April 11, 2016

Paper co-authored by Professors David J. Love and James V. Krogmeier wins 2016 IEEE Communications Society Stephen O. Rice Prize

Professor James V. Krogmeier
Professor James V. Krogmeier
Professor David J. Love
Professor David J. Love
This award is only given to one paper each year. The paper, titled "Millimeter Wave Beamforming for Wireless Backhaul and Access in Small Cell Networks", was written with recent PhD students Sooyoung Hur and Taejoon Kim.
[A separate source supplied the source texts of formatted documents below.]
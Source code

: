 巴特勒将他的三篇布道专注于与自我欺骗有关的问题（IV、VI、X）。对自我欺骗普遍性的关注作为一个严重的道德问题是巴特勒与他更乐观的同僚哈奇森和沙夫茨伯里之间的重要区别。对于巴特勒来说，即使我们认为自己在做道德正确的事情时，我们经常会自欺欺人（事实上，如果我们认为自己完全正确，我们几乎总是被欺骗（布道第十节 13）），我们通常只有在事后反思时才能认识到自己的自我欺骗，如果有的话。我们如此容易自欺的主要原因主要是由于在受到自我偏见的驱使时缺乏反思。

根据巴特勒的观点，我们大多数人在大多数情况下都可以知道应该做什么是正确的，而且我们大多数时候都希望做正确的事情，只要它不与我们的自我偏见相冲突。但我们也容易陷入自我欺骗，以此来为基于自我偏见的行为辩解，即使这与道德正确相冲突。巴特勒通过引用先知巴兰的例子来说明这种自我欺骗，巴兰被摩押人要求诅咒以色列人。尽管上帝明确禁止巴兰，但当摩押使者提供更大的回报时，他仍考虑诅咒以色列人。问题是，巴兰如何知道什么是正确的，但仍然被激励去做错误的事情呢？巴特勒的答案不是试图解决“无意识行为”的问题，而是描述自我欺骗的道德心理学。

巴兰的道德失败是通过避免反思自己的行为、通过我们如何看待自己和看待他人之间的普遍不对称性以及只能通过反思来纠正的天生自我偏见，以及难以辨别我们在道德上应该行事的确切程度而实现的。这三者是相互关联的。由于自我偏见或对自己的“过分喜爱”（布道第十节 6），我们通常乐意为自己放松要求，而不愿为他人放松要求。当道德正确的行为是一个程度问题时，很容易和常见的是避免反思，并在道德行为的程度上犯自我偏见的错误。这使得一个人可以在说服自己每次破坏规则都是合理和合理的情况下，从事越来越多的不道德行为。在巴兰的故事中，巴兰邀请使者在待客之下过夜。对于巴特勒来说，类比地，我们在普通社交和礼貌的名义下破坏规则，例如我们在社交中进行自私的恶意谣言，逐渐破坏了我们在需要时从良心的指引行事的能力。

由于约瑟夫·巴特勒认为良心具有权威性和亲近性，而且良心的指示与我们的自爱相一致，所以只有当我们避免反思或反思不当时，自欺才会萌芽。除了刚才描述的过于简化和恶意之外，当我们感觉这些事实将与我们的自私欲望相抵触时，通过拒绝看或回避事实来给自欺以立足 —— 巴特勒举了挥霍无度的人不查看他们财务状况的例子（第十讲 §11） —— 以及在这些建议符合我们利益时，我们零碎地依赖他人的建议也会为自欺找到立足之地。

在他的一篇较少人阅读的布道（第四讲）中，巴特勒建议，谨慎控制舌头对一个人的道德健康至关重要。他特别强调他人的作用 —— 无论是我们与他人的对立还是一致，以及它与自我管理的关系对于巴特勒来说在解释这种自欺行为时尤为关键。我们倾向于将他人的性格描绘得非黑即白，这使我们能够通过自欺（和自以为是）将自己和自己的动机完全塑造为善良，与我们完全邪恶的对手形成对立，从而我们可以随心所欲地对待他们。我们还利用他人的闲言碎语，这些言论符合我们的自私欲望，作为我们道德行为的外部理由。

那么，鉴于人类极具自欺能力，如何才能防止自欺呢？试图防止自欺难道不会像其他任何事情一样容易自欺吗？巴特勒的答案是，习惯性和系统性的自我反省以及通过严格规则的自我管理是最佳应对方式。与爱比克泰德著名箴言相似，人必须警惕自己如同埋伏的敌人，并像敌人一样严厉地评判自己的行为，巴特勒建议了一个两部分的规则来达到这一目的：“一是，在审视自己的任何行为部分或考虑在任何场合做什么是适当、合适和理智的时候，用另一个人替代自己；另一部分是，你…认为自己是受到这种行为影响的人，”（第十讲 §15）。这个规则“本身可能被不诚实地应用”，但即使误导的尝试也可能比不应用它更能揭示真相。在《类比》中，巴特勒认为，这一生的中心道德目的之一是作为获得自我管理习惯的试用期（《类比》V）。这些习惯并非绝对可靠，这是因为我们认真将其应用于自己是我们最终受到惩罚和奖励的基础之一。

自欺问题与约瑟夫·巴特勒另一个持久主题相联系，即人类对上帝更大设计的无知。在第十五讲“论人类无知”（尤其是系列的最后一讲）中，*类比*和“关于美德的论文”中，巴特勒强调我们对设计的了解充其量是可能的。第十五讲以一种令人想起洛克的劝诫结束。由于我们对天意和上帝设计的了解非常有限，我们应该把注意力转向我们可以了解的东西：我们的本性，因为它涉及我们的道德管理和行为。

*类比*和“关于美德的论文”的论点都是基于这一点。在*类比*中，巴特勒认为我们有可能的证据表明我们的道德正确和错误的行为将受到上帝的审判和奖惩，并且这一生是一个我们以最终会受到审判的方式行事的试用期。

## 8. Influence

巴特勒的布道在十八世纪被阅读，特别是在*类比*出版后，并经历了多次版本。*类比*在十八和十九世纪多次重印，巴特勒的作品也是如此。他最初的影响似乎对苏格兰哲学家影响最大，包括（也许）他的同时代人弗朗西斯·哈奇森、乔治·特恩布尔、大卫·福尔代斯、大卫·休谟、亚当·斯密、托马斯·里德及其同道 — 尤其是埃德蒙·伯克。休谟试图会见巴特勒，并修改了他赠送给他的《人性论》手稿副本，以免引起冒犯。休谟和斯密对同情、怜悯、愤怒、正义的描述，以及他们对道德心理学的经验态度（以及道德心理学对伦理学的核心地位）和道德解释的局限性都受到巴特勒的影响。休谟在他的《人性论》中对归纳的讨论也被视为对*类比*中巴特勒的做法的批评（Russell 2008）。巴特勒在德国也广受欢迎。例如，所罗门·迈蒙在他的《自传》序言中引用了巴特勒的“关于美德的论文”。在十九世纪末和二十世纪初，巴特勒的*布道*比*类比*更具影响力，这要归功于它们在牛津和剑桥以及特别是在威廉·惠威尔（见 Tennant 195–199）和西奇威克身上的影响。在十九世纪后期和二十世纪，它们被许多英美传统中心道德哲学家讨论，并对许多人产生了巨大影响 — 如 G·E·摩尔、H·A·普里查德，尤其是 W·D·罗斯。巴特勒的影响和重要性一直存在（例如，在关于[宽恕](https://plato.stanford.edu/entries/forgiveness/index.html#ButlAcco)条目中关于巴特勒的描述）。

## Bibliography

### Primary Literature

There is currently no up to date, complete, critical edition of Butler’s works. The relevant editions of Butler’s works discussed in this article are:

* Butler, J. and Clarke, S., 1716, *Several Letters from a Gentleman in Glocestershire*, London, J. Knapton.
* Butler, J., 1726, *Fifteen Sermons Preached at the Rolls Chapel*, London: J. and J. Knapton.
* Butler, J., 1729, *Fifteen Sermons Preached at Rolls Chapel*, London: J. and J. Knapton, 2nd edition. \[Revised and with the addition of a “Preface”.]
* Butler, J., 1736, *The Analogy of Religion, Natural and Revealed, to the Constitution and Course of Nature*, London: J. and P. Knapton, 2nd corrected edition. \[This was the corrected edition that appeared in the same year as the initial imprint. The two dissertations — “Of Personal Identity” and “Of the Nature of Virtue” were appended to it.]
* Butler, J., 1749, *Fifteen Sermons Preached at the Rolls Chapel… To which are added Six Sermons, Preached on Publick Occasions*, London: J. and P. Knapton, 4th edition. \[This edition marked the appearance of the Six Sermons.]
A paper authored by recent Purdue Ph.D. students Sooyoung Hur and Taejoon Kim, and Professors David J. Love and James V. Krogmeier has been awarded the 2016 IEEE Communications Society Stephen O. Rice Prize in the field of communications theory. Dr. Hur now works at Samsung and Dr. Kim is an assistant professor at City University of Hong Kong.

The recognized paper is: “Millimeter Wave Beamforming for Wireless Backhaul and Access in Small Cell Networks”, IEEE Transactions on Communications, Volume 61, No. 10, pp. 4391-4403, October 2013. Additional co-authors were Timothy Thomas and Amitava Ghosh from Nokia. Thomas is also a 1997 Purdue Ph.D. graduate.
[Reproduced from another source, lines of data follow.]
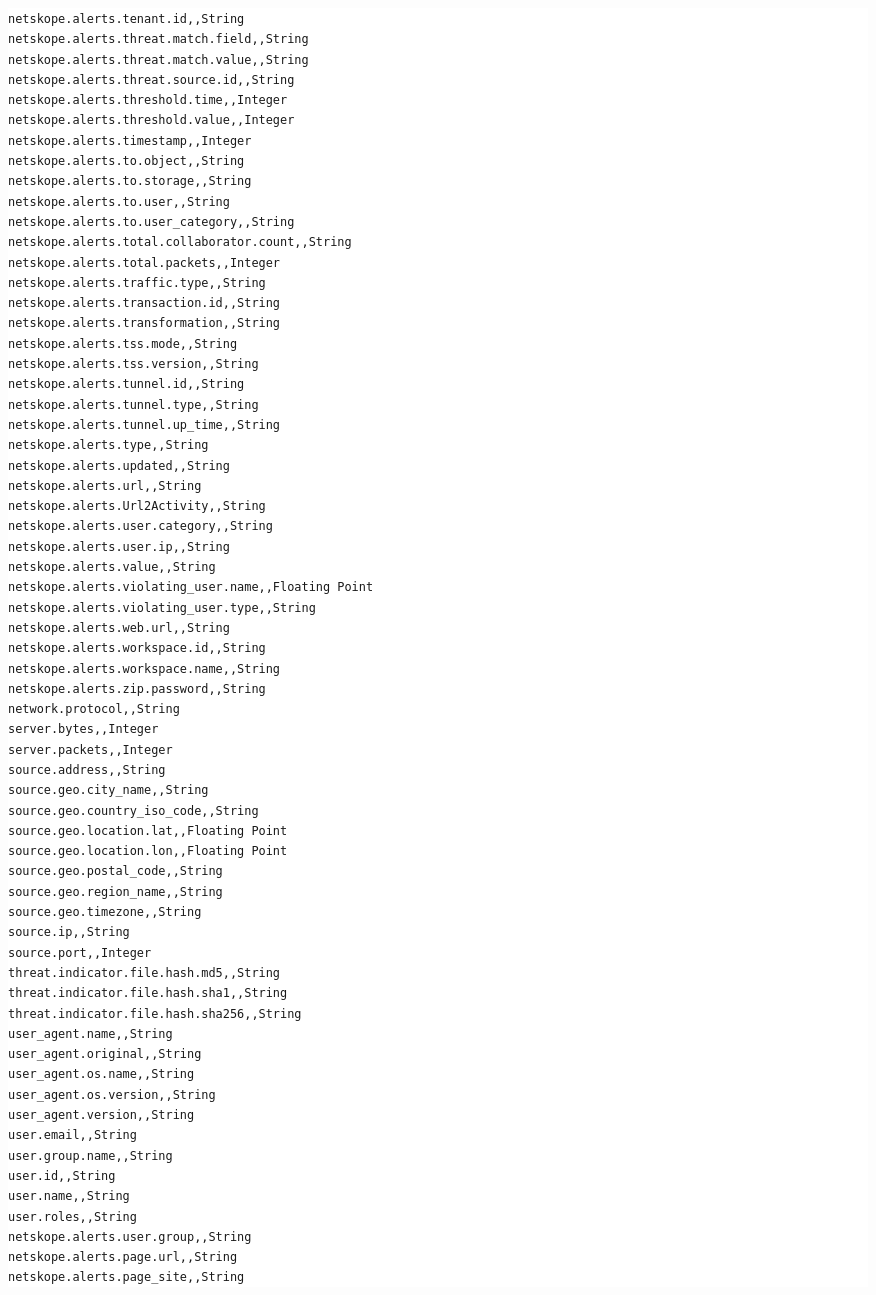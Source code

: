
 ```
netskope.alerts.tenant.id,,String
netskope.alerts.threat.match.field,,String
netskope.alerts.threat.match.value,,String
netskope.alerts.threat.source.id,,String
netskope.alerts.threshold.time,,Integer
netskope.alerts.threshold.value,,Integer
netskope.alerts.timestamp,,Integer
netskope.alerts.to.object,,String
netskope.alerts.to.storage,,String
netskope.alerts.to.user,,String
netskope.alerts.to.user_category,,String
netskope.alerts.total.collaborator.count,,String
netskope.alerts.total.packets,,Integer
netskope.alerts.traffic.type,,String
netskope.alerts.transaction.id,,String
netskope.alerts.transformation,,String
netskope.alerts.tss.mode,,String
netskope.alerts.tss.version,,String
netskope.alerts.tunnel.id,,String
netskope.alerts.tunnel.type,,String
netskope.alerts.tunnel.up_time,,String
netskope.alerts.type,,String
netskope.alerts.updated,,String
netskope.alerts.url,,String
netskope.alerts.Url2Activity,,String
netskope.alerts.user.category,,String
netskope.alerts.user.ip,,String
netskope.alerts.value,,String
netskope.alerts.violating_user.name,,Floating Point
netskope.alerts.violating_user.type,,String
netskope.alerts.web.url,,String
netskope.alerts.workspace.id,,String
netskope.alerts.workspace.name,,String
netskope.alerts.zip.password,,String
network.protocol,,String
server.bytes,,Integer
server.packets,,Integer
source.address,,String
source.geo.city_name,,String
source.geo.country_iso_code,,String
source.geo.location.lat,,Floating Point
source.geo.location.lon,,Floating Point
source.geo.postal_code,,String
source.geo.region_name,,String
source.geo.timezone,,String
source.ip,,String
source.port,,Integer
threat.indicator.file.hash.md5,,String
threat.indicator.file.hash.sha1,,String
threat.indicator.file.hash.sha256,,String
user_agent.name,,String
user_agent.original,,String
user_agent.os.name,,String
user_agent.os.version,,String
user_agent.version,,String
user.email,,String
user.group.name,,String
user.id,,String
user.name,,String
user.roles,,String
netskope.alerts.user.group,,String
netskope.alerts.page.url,,String
netskope.alerts.page_site,,String
```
The award is only given to one paper each year, and is named for Stephen O. Rice, a pioneer in the fields of information theory and communication theory, who worked for nearly 40 years at Bell Labs. Rice is best known for his work showing that noise can be modeled probabilistically, first developed in his classic two-part paper “Mathematical Analysis of Random Noise”, which was published in two parts in the Bell System Technical Journal in 1944 and 1945.  Rice’s research insights continue to shape the development of a wide array of research fields.